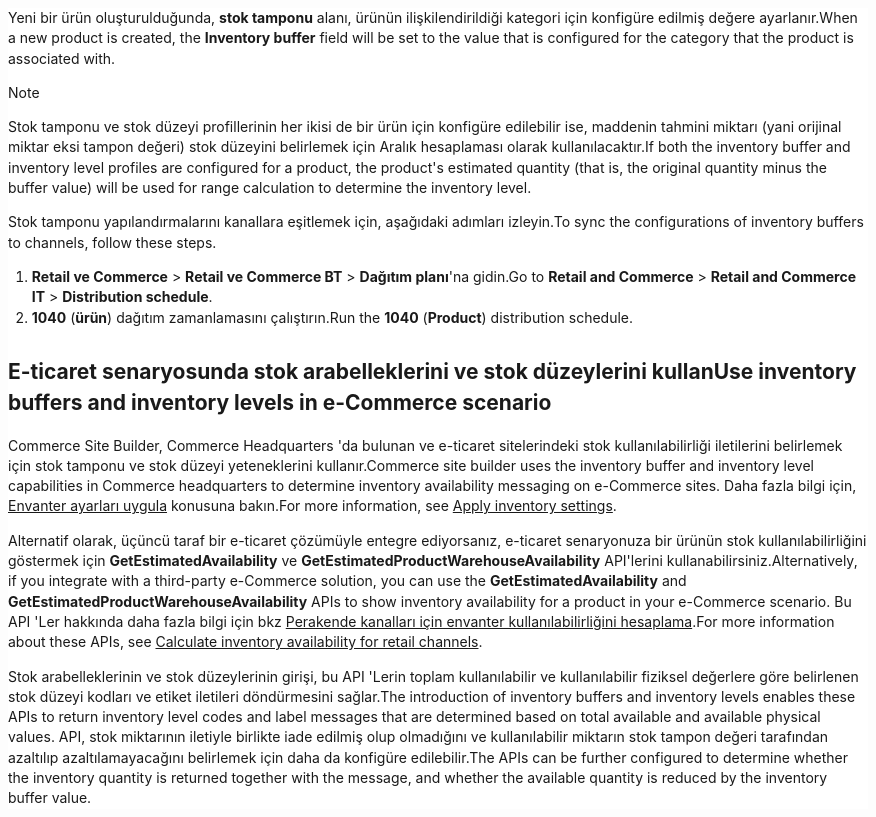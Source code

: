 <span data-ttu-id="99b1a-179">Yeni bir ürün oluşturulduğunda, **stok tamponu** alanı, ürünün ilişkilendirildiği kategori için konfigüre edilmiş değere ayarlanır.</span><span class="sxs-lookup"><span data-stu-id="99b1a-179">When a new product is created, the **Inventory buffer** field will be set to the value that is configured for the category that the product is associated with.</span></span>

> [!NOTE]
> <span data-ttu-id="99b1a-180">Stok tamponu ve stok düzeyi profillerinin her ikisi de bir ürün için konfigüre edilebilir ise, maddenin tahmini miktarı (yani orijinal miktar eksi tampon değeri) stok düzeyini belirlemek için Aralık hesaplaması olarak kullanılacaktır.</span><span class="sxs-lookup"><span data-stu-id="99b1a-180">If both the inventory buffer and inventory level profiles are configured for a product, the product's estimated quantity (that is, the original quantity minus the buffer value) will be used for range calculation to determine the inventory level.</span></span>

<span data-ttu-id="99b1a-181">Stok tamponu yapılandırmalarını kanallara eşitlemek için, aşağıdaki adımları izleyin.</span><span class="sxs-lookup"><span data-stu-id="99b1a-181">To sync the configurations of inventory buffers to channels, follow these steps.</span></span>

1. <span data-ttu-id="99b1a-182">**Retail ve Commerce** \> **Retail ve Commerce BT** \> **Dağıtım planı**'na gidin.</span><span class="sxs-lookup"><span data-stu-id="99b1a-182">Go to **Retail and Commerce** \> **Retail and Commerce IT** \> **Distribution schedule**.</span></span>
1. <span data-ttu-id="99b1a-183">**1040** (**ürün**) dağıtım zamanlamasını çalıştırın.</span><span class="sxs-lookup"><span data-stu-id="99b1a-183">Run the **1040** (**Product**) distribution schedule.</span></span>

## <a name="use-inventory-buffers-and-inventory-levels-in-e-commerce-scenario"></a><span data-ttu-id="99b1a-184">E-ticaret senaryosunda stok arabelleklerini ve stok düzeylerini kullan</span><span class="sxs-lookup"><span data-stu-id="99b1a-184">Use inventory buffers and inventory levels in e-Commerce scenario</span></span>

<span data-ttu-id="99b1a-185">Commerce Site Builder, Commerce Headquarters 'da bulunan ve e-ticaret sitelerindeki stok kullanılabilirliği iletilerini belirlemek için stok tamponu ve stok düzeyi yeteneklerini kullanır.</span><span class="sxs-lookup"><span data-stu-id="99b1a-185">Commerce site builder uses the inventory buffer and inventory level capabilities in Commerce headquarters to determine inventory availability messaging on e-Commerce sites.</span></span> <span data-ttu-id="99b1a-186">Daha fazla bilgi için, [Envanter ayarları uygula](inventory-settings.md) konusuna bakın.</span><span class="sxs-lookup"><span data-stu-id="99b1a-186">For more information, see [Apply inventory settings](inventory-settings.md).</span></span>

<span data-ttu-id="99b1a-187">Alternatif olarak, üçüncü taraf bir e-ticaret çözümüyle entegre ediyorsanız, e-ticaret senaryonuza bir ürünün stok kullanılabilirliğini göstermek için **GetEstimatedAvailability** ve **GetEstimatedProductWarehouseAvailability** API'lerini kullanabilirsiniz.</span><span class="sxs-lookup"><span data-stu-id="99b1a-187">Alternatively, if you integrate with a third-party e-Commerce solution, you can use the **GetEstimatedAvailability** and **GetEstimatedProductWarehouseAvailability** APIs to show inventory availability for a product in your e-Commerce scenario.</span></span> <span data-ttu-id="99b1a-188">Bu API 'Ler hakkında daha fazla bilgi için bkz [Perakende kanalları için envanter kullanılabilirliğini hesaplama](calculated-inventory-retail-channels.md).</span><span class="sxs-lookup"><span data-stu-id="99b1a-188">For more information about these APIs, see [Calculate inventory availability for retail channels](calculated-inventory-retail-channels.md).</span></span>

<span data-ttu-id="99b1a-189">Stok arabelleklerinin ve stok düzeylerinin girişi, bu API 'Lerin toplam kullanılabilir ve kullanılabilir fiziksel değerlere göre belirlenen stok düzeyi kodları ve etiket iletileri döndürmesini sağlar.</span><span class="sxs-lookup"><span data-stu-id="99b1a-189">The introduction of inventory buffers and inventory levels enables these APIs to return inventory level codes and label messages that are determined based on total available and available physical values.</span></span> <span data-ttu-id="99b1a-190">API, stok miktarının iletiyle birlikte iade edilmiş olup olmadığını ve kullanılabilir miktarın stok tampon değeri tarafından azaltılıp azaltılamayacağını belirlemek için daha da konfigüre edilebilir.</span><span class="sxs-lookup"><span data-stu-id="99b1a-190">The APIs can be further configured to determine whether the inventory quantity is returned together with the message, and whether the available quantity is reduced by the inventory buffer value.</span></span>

··········

Look back at the entries above and repeat, unchanged, every line from the line holding "in e-Commerce scenario</span></span>" through the line holding "[Apply inventory settings](inventory-settings.md).</span></span>".

## <a name="use-inventory-buffers-and-inventory-levels-in-e-commerce-scenario"></a><span data-ttu-id="99b1a-184">E-ticaret senaryosunda stok arabelleklerini ve stok düzeylerini kullan</span><span class="sxs-lookup"><span data-stu-id="99b1a-184">Use inventory buffers and inventory levels in e-Commerce scenario</span></span>

<span data-ttu-id="99b1a-185">Commerce Site Builder, Commerce Headquarters 'da bulunan ve e-ticaret sitelerindeki stok kullanılabilirliği iletilerini belirlemek için stok tamponu ve stok düzeyi yeteneklerini kullanır.</span><span class="sxs-lookup"><span data-stu-id="99b1a-185">Commerce site builder uses the inventory buffer and inventory level capabilities in Commerce headquarters to determine inventory availability messaging on e-Commerce sites.</span></span> <span data-ttu-id="99b1a-186">Daha fazla bilgi için, [Envanter ayarları uygula](inventory-settings.md) konusuna bakın.</span><span class="sxs-lookup"><span data-stu-id="99b1a-186">For more information, see [Apply inventory settings](inventory-settings.md).</span></span>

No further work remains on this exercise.